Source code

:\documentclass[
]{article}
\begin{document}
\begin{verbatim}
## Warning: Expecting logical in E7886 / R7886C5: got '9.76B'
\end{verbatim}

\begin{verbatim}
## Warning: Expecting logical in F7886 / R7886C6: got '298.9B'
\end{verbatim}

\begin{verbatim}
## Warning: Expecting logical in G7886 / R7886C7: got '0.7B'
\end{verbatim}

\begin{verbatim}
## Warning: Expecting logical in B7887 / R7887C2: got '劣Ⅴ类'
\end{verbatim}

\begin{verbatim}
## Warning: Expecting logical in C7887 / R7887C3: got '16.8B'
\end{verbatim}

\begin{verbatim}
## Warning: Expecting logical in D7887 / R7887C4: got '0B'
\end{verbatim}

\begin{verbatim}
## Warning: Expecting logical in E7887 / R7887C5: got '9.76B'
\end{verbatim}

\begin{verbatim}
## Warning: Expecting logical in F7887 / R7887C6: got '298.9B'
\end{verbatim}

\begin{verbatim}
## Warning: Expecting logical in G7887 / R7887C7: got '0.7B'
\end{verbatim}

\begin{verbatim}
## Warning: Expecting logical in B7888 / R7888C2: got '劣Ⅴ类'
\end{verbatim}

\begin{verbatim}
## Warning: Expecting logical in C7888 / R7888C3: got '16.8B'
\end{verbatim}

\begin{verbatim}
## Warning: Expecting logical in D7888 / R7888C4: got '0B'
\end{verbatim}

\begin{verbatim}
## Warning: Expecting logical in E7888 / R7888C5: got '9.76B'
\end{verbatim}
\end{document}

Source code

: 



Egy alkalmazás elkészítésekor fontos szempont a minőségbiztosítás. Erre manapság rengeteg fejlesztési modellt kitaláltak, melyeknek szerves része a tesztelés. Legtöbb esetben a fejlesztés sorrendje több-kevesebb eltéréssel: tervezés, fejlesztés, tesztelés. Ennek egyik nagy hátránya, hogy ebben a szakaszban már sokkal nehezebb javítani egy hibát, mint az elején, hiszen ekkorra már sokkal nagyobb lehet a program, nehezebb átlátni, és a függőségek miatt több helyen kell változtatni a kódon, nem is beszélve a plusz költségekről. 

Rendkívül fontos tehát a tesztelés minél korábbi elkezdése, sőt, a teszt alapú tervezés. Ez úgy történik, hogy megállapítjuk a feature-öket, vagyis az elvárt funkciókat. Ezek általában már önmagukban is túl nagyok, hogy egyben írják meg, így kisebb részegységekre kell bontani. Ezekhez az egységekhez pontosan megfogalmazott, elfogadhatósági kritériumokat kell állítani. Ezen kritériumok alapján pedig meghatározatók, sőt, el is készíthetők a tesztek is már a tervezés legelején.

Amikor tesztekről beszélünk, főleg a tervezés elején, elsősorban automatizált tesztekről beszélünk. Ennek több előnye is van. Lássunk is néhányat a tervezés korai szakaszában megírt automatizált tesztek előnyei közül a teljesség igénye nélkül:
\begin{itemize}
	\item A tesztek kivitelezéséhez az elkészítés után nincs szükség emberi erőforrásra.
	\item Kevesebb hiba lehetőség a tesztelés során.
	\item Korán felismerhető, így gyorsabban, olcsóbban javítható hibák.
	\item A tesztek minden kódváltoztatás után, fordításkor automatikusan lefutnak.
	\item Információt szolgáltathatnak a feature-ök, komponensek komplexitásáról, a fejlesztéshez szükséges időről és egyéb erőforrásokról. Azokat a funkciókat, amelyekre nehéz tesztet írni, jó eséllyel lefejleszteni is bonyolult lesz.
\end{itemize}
----
- ASSIGNMENT -
Every line from the data above that contains "kell" must appear in the answer.

- RESULT FOR THIS EXERCISE -
Egy alkalmazás elkészítésekor fontos szempont a minőségbiztosítás. Erre manapság rengeteg fejlesztési modellt kitaláltak, melyeknek szerves része a tesztelés. Legtöbb esetben a fejlesztés sorrendje több-kevesebb eltéréssel: tervezés, fejlesztés, tesztelés. Ennek egyik nagy hátránya, hogy ebben a szakaszban már sokkal nehezebb javítani egy hibát, mint az elején, hiszen ekkorra már sokkal nagyobb lehet a program, nehezebb átlátni, és a függőségek miatt több helyen kell változtatni a kódon, nem is beszélve a plusz költségekről. 
Rendkívül fontos tehát a tesztelés minél korábbi elkezdése, sőt, a teszt alapú tervezés. Ez úgy történik, hogy megállapítjuk a feature-öket, vagyis az elvárt funkciókat. Ezek általában már önmagukban is túl nagyok, hogy egyben írják meg, így kisebb részegységekre kell bontani. Ezekhez az egységekhez pontosan megfogalmazott, elfogadhatósági kritériumokat kell állítani. Ezen kritériumok alapján pedig meghatározatók, sőt, el is készíthetők a tesztek is már a tervezés legelején.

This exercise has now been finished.